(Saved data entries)
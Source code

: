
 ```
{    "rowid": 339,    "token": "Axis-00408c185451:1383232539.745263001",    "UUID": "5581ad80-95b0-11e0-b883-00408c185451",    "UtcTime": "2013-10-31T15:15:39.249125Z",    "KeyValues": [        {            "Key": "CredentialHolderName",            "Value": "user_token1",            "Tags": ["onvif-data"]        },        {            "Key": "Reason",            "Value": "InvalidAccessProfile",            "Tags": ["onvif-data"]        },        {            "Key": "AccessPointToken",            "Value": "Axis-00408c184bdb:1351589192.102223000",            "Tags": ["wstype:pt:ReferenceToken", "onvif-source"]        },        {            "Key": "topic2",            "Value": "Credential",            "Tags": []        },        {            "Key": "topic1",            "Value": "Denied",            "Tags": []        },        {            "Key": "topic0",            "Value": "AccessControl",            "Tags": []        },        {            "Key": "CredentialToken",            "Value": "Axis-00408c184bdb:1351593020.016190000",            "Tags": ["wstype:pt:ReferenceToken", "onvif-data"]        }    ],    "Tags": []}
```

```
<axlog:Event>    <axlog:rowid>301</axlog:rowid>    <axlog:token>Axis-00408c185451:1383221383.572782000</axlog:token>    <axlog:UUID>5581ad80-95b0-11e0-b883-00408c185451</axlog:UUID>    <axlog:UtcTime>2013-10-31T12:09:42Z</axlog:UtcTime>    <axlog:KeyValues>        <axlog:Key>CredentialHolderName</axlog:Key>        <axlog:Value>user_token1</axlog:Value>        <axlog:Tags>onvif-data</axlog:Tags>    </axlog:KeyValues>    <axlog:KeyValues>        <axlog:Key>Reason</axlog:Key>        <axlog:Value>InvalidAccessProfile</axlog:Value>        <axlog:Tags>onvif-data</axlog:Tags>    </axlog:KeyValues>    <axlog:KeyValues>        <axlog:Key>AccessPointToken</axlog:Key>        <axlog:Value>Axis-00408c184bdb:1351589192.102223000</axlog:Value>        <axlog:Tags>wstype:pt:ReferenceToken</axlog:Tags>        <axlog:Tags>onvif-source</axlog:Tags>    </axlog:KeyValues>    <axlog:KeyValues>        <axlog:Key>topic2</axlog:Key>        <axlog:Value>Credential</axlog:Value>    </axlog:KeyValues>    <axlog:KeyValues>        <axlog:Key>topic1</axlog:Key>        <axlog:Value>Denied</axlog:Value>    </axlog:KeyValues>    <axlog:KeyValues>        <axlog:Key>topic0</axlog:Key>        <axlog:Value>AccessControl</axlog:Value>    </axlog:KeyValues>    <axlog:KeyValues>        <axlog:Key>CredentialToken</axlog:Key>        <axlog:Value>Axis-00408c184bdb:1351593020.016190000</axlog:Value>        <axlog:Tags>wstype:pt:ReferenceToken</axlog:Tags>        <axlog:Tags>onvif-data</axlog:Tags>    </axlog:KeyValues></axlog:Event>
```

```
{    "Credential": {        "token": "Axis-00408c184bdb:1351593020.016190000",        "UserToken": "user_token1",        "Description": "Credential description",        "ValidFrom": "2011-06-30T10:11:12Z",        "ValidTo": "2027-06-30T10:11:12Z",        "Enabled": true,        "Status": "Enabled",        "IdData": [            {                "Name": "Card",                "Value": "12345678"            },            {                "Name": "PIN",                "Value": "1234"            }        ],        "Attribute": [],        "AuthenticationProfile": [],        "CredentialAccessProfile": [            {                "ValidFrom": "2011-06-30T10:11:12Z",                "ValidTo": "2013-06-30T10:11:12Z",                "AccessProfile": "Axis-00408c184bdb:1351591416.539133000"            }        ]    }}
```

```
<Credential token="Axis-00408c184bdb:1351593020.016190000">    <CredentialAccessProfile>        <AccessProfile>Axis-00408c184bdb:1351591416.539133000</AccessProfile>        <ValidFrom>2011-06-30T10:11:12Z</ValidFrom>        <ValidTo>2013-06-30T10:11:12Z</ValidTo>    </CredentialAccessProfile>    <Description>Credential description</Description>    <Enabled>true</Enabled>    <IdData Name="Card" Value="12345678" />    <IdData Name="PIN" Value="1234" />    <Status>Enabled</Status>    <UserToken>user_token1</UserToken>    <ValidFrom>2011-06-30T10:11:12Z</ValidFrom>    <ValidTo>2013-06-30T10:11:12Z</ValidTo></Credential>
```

TASK DETAILS
Please retype every entry above exactly as it stands.

RESPONSE BOX
Source code

:
 ```
{    "rowid": 339,    "token": "Axis-00408c185451:1383232539.745263001",    "UUID": "5581ad80-95b0-11e0-b883-00408c185451",    "UtcTime": "2013-10-31T15:15:39.249125Z",    "KeyValues": [        {            "Key": "CredentialHolderName",            "Value": "user_token1",            "Tags": ["onvif-data"]        },        {            "Key": "Reason",            "Value": "InvalidAccessProfile",            "Tags": ["onvif-data"]        },        {            "Key": "AccessPointToken",            "Value": "Axis-00408c184bdb:1351589192.102223000",            "Tags": ["wstype:pt:ReferenceToken", "onvif-source"]        },        {            "Key": "topic2",            "Value": "Credential",            "Tags": []        },        {            "Key": "topic1",            "Value": "Denied",            "Tags": []        },        {            "Key": "topic0",            "Value": "AccessControl",            "Tags": []        },        {            "Key": "CredentialToken",            "Value": "Axis-00408c184bdb:1351593020.016190000",            "Tags": ["wstype:pt:ReferenceToken", "onvif-data"]        }    ],    "Tags": []}
```

```
<axlog:Event>    <axlog:rowid>301</axlog:rowid>    <axlog:token>Axis-00408c185451:1383221383.572782000</axlog:token>    <axlog:UUID>5581ad80-95b0-11e0-b883-00408c185451</axlog:UUID>    <axlog:UtcTime>2013-10-31T12:09:42Z</axlog:UtcTime>    <axlog:KeyValues>        <axlog:Key>CredentialHolderName</axlog:Key>        <axlog:Value>user_token1</axlog:Value>        <axlog:Tags>onvif-data</axlog:Tags>    </axlog:KeyValues>    <axlog:KeyValues>        <axlog:Key>Reason</axlog:Key>        <axlog:Value>InvalidAccessProfile</axlog:Value>        <axlog:Tags>onvif-data</axlog:Tags>    </axlog:KeyValues>    <axlog:KeyValues>        <axlog:Key>AccessPointToken</axlog:Key>        <axlog:Value>Axis-00408c184bdb:1351589192.102223000</axlog:Value>        <axlog:Tags>wstype:pt:ReferenceToken</axlog:Tags>        <axlog:Tags>onvif-source</axlog:Tags>    </axlog:KeyValues>    <axlog:KeyValues>        <axlog:Key>topic2</axlog:Key>        <axlog:Value>Credential</axlog:Value>    </axlog:KeyValues>    <axlog:KeyValues>        <axlog:Key>topic1</axlog:Key>        <axlog:Value>Denied</axlog:Value>    </axlog:KeyValues>    <axlog:KeyValues>        <axlog:Key>topic0</axlog:Key>        <axlog:Value>AccessControl</axlog:Value>    </axlog:KeyValues>    <axlog:KeyValues>        <axlog:Key>CredentialToken</axlog:Key>        <axlog:Value>Axis-00408c184bdb:1351593020.016190000</axlog:Value>        <axlog:Tags>wstype:pt:ReferenceToken</axlog:Tags>        <axlog:Tags>onvif-data</axlog:Tags>    </axlog:KeyValues></axlog:Event>
```

```
{    "Credential": {        "token": "Axis-00408c184bdb:1351593020.016190000",        "UserToken": "user_token1",        "Description": "Credential description",        "ValidFrom": "2011-06-30T10:11:12Z",        "ValidTo": "2027-06-30T10:11:12Z",        "Enabled": true,        "Status": "Enabled",        "IdData": [            {                "Name": "Card",                "Value": "12345678"            },            {                "Name": "PIN",                "Value": "1234"            }        ],        "Attribute": [],        "AuthenticationProfile": [],        "CredentialAccessProfile": [            {                "ValidFrom": "2011-06-30T10:11:12Z",                "ValidTo": "2013-06-30T10:11:12Z",                "AccessProfile": "Axis-00408c184bdb:1351591416.539133000"            }        ]    }}
```

```
<Credential token="Axis-00408c184bdb:1351593020.016190000">    <CredentialAccessProfile>        <AccessProfile>Axis-00408c184bdb:1351591416.539133000</AccessProfile>        <ValidFrom>2011-06-30T10:11:12Z</ValidFrom>        <ValidTo>2013-06-30T10:11:12Z</ValidTo>    </CredentialAccessProfile>    <Description>Credential description</Description>    <Enabled>true</Enabled>    <IdData Name="Card" Value="12345678" />    <IdData Name="PIN" Value="1234" />    <Status>Enabled</Status>    <UserToken>user_token1</UserToken>    <ValidFrom>2011-06-30T10:11:12Z</ValidFrom>    <ValidTo>2013-06-30T10:11:12Z</ValidTo></Credential>
```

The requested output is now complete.